Whether commuting to work, heading to the shops or visiting friends cycling is a fast, convenient and fun way to reach your destination. Plan your route around quiet streets and interesting places – when you’re on your bike there are lots of cycle paths and traffic-free routes you can access, as well as the whole road network.
Our National Cycle Network is a country wide network of cycle paths that pass through the centre of every major town in the UK, and more than half of you live within a mile of it. Start by looking out for the blue signs near you – the network is well-signed and easy to follow.
We also have a range of free and retail maps and leaflets to help you use your local Network more. Browse through our shop for more detailed maps.
Your local council may also have produced a cycle map for your local area, so you might want to get in touch to ask them.
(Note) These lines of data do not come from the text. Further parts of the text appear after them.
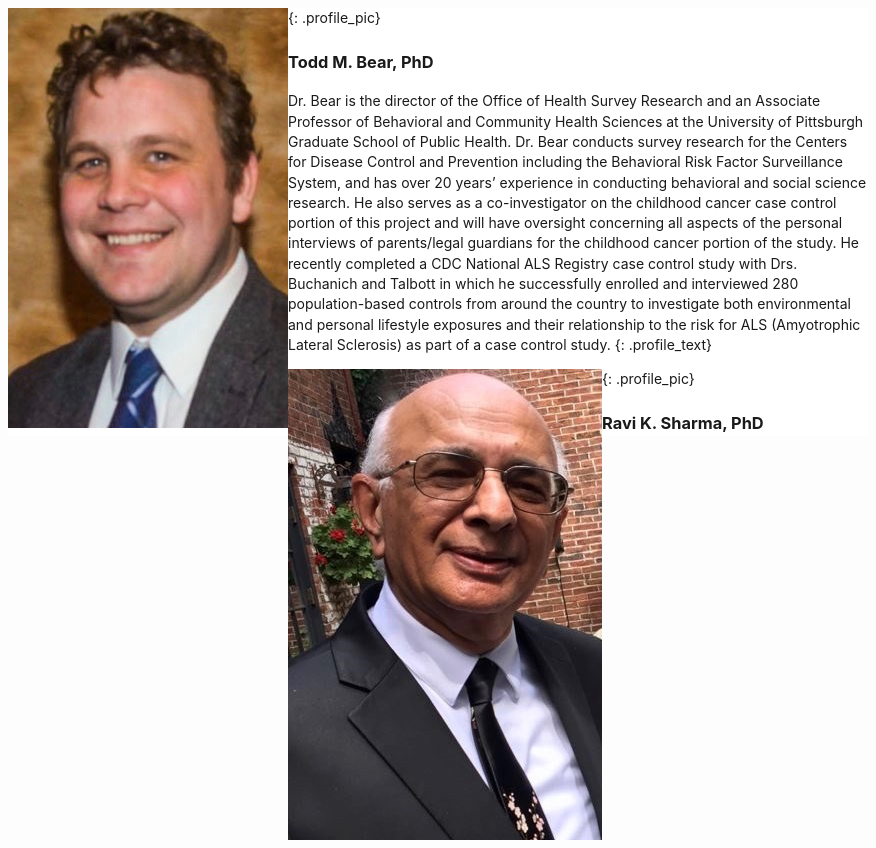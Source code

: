<img src="assets/images/bear_todd.jpg" align="left">{: .profile_pic}
### Todd M. Bear, PhD
Dr. Bear is the director of the Office of Health Survey Research and an Associate Professor of Behavioral and Community Health Sciences at the University of Pittsburgh Graduate School of Public Health.  Dr. Bear conducts survey research for the Centers for Disease Control and Prevention including the Behavioral Risk Factor Surveillance System, and has over 20 years’ experience in conducting behavioral and social science research.  He also serves as a co-investigator on the childhood cancer case control portion of this project and will have oversight concerning all aspects of the personal interviews of parents/legal guardians for the childhood cancer portion of the study.  He recently completed a CDC National ALS Registry case control study with Drs. Buchanich and Talbott in which he successfully enrolled and interviewed 280 population-based controls from around the country to investigate both environmental and personal lifestyle exposures and their relationship to the risk for ALS (Amyotrophic Lateral Sclerosis) as part of a case control study.
{: .profile_text}

<img src=" assets/images/sharma_ravi.jpg" align="left">{: .profile_pic}
### Ravi K. Sharma, PhD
When planning a route, aim to stick to these as much as you can:
- quiet roads or cycle paths
- roads with low speed limits
- bus lanes
- parks and open spaces which allow cycling
Cycle Streets' journey planner can be useful when planning your route, giving you the option to plot the fastest route or a slower, but less busy, one.
Once you’ve planned your route, do a practice run at the weekend when the roads are quieter so you’ll be confident and less flustered on Monday morning.
Types of path
Be considerate of others by understanding which paths are most suitable for cyclists:
- It is illegal to cycle on a pavement – use roads or cycle paths;
- Public bridleways can be used by walkers, cyclists and horse riders. By law, those on two wheels should give way to other users. Remember the surfaces can be variable and not always suitable for all bikes;
- Shared-use paths (like those that make up the National Cycle Network) are free of motor traffic and designated for use by walkers, cyclists and sometimes horse riders. These paths generally have good surfaces. You should also read our Cycling Code of Conduct for shared use paths.